— Input records —
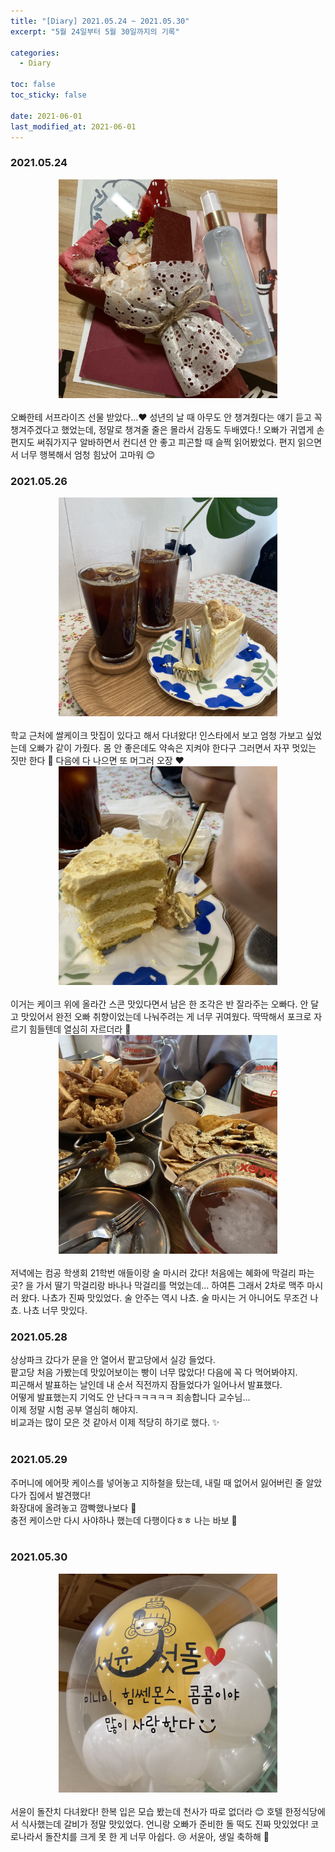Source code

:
```yaml
---
title: "[Diary] 2021.05.24 ~ 2021.05.30"
excerpt: "5월 24일부터 5월 30일까지의 기록"

categories:
  - Diary

toc: false
toc_sticky: false
 
date: 2021-06-01
last_modified_at: 2021-06-01
---
```



### 2021.05.24  

<center><img src="/assets/images/21052701/21052701_1.jpg" width="350"></center>  

<br>
오빠한테 서프라이즈 선물 받았다...❤  
성년의 날 때 아무도 안 챙겨줬다는 얘기 듣고 꼭 챙겨주겠다고 했었는데, 정말로 챙겨줄 줄은 몰라서 감동도 두배였다.!  
오빠가 귀엽게 손편지도 써줘가지구 알바하면서 컨디션 안 좋고 피곤할 때 슬쩍 읽어봤었다.  
편지 읽으면서 너무 행복해서 엄청 힘났어 고마워 😊  
<br>

### 2021.05.26  

<center><img src="/assets/images/21052701/21052701_2.jpg" width="350"></center>  

<br>
학교 근처에 쌀케이크 맛집이 있다고 해서 다녀왔다!  
인스타에서 보고 엄청 가보고 싶었는데 오빠가 같이 가줬다.  
몸 안 좋은데도 약속은 지켜야 한다구 그러면서 자꾸 멋있는 짓만 한다 👀  
다음에 다 나으면 또 머그러 오장 ❤  
<br>

<center><img src="/assets/images/21052701/21052701_3.jpg" width="350"></center>  

<br>
이거는 케이크 위에 올라간 스콘 맛있다면서 남은 한 조각은 반 잘라주는 오빠다.  
안 달고 맛있어서 완전 오빠 취향이었는데 나눠주려는 게 너무 귀여웠다.  
딱딱해서 포크로 자르기 힘들텐데 열심히 자르더라 🍴  
<br>

<center><img src="/assets/images/21052701/21052701_4.jpg" width="350"></center>  

<br>
저녁에는 컴공 학생회 21학번 애들이랑 술 마시러 갔다!  
처음에는 혜화에 막걸리 파는 곳? 을 가서 딸기 막걸리랑 바나나 막걸리를 먹었는데...  
하여튼 그래서 2차로 맥주 마시러 왔다.  
나쵸가 진짜 맛있었다. 술 안주는 역시 나쵸. 술 마시는 거 아니어도 무조건 나쵸. 나쵸 너무 맛있다.  
<br>

### 2021.05.28  

상상파크 갔다가 문을 안 열어서 팥고당에서 실강 들었다.  
팥고당 처음 가봤는데 맛있어보이는 빵이 너무 많았다! 다음에 꼭 다 먹어봐야지.  
피곤해서 발표하는 날인데 내 순서 직전까지 잠들었다가 일어나서 발표했다.  
어떻게 발표했는지 기억도 안 난다ㅋㅋㅋㅋㅋ 죄송합니다 교수님...  
이제 정말 시험 공부 열심히 해야지.  
비교과는 많이 모은 것 같아서 이제 적당히 하기로 했다. ✨  
<br>

### 2021.05.29  

주머니에 에어팟 케이스를 넣어놓고 지하철을 탔는데, 내릴 때 없어서 잃어버린 줄 알았다가 집에서 발견했다!  
화장대에 올려놓고 깜빡했나보다 🤔  
충전 케이스만 다시 사야하나 했는데 다행이다ㅎㅎ 나는 바보 🤪  
<br>

### 2021.05.30  

<center><img src="/assets/images/21052701/21052701_5.jpg" width="350"></center>  

<br>
서윤이 돌잔치 다녀왔다!  
한복 입은 모습 봤는데 천사가 따로 없더라 😊  
호텔 한정식당에서 식사했는데 갈비가 정말 맛있었다.  
언니랑 오빠가 준비한 돌 떡도 진짜 맛있었다!  
코로나라서 돌잔치를 크게 못 한 게 너무 아쉽다. 😢  
서윤아, 생일 축하해 🎉  
<br>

— Problem details —
Your job is to copy every entry exactly. Omit the pictures.

— Result of the exercise —
Source code

:
```yaml
---
title: "[Diary] 2021.05.24 ~ 2021.05.30"
excerpt: "5월 24일부터 5월 30일까지의 기록"

categories:
  - Diary

toc: false
toc_sticky: false
 
date: 2021-06-01
last_modified_at: 2021-06-01
---
```



### 2021.05.24  

<center><img src="/assets/images/21052701/21052701_1.jpg" width="350"></center>  

<br>
오빠한테 서프라이즈 선물 받았다...❤  
성년의 날 때 아무도 안 챙겨줬다는 얘기 듣고 꼭 챙겨주겠다고 했었는데, 정말로 챙겨줄 줄은 몰라서 감동도 두배였다.!  
오빠가 귀엽게 손편지도 써줘가지구 알바하면서 컨디션 안 좋고 피곤할 때 슬쩍 읽어봤었다.  
편지 읽으면서 너무 행복해서 엄청 힘났어 고마워 😊  
<br>

### 2021.05.26  

<center><img src="/assets/images/21052701/21052701_2.jpg" width="350"></center>  

<br>
학교 근처에 쌀케이크 맛집이 있다고 해서 다녀왔다!  
인스타에서 보고 엄청 가보고 싶었는데 오빠가 같이 가줬다.  
몸 안 좋은데도 약속은 지켜야 한다구 그러면서 자꾸 멋있는 짓만 한다 👀  
다음에 다 나으면 또 머그러 오장 ❤  
<br>

<center><img src="/assets/images/21052701/21052701_3.jpg" width="350"></center>  

<br>
이거는 케이크 위에 올라간 스콘 맛있다면서 남은 한 조각은 반 잘라주는 오빠다.  
안 달고 맛있어서 완전 오빠 취향이었는데 나눠주려는 게 너무 귀여웠다.  
딱딱해서 포크로 자르기 힘들텐데 열심히 자르더라 🍴  
<br>

<center><img src="/assets/images/21052701/21052701_4.jpg" width="350"></center>  

<br>
저녁에는 컴공 학생회 21학번 애들이랑 술 마시러 갔다!  
처음에는 혜화에 막걸리 파는 곳? 을 가서 딸기 막걸리랑 바나나 막걸리를 먹었는데...  
하여튼 그래서 2차로 맥주 마시러 왔다.  
나쵸가 진짜 맛있었다. 술 안주는 역시 나쵸. 술 마시는 거 아니어도 무조건 나쵸. 나쵸 너무 맛있다.  
<br>

### 2021.05.28  

상상파크 갔다가 문을 안 열어서 팥고당에서 실강 들었다.  
팥고당 처음 가봤는데 맛있어보이는 빵이 너무 많았다! 다음에 꼭 다 먹어봐야지.  
피곤해서 발표하는 날인데 내 순서 직전까지 잠들었다가 일어나서 발표했다.  
어떻게 발표했는지 기억도 안 난다ㅋㅋㅋㅋㅋ 죄송합니다 교수님...  
이제 정말 시험 공부 열심히 해야지.  
비교과는 많이 모은 것 같아서 이제 적당히 하기로 했다. ✨  
<br>

### 2021.05.29  

주머니에 에어팟 케이스를 넣어놓고 지하철을 탔는데, 내릴 때 없어서 잃어버린 줄 알았다가 집에서 발견했다!  
화장대에 올려놓고 깜빡했나보다 🤔  
충전 케이스만 다시 사야하나 했는데 다행이다ㅎㅎ 나는 바보 🤪  
<br>

### 2021.05.30  

<center><img src="/assets/images/21052701/21052701_5.jpg" width="350"></center>  

<br>
서윤이 돌잔치 다녀왔다!  
한복 입은 모습 봤는데 천사가 따로 없더라 😊  
호텔 한정식당에서 식사했는데 갈비가 정말 맛있었다.  
언니랑 오빠가 준비한 돌 떡도 진짜 맛있었다!  
코로나라서 돌잔치를 크게 못 한 게 너무 아쉽다. 😢  
서윤아, 생일 축하해 🎉  
<br>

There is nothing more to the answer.